_Your task_
Filter the records for "Size" and keep each line that has it.

_Provided records_
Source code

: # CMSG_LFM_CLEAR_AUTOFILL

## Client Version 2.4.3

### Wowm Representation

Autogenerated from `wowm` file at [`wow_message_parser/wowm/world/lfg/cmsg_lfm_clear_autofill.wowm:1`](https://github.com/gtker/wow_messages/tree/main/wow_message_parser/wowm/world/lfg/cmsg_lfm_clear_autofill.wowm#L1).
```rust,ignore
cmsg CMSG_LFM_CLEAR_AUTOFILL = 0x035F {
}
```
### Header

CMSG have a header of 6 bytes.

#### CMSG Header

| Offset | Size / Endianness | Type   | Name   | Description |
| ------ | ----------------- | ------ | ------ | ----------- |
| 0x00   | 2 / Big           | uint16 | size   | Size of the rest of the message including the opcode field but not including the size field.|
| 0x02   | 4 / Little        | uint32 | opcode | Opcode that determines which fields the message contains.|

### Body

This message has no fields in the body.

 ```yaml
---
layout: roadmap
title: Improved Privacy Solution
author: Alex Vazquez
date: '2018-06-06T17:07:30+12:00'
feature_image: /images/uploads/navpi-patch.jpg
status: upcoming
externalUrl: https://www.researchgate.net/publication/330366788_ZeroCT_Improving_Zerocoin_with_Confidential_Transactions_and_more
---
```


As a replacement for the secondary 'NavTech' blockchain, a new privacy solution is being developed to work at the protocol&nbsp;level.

_Answer for this exercise_
| Offset | Size / Endianness | Type   | Name   | Description |
| 0x00   | 2 / Big           | uint16 | size   | Size of the rest of the message including the opcode field but not including the size field.|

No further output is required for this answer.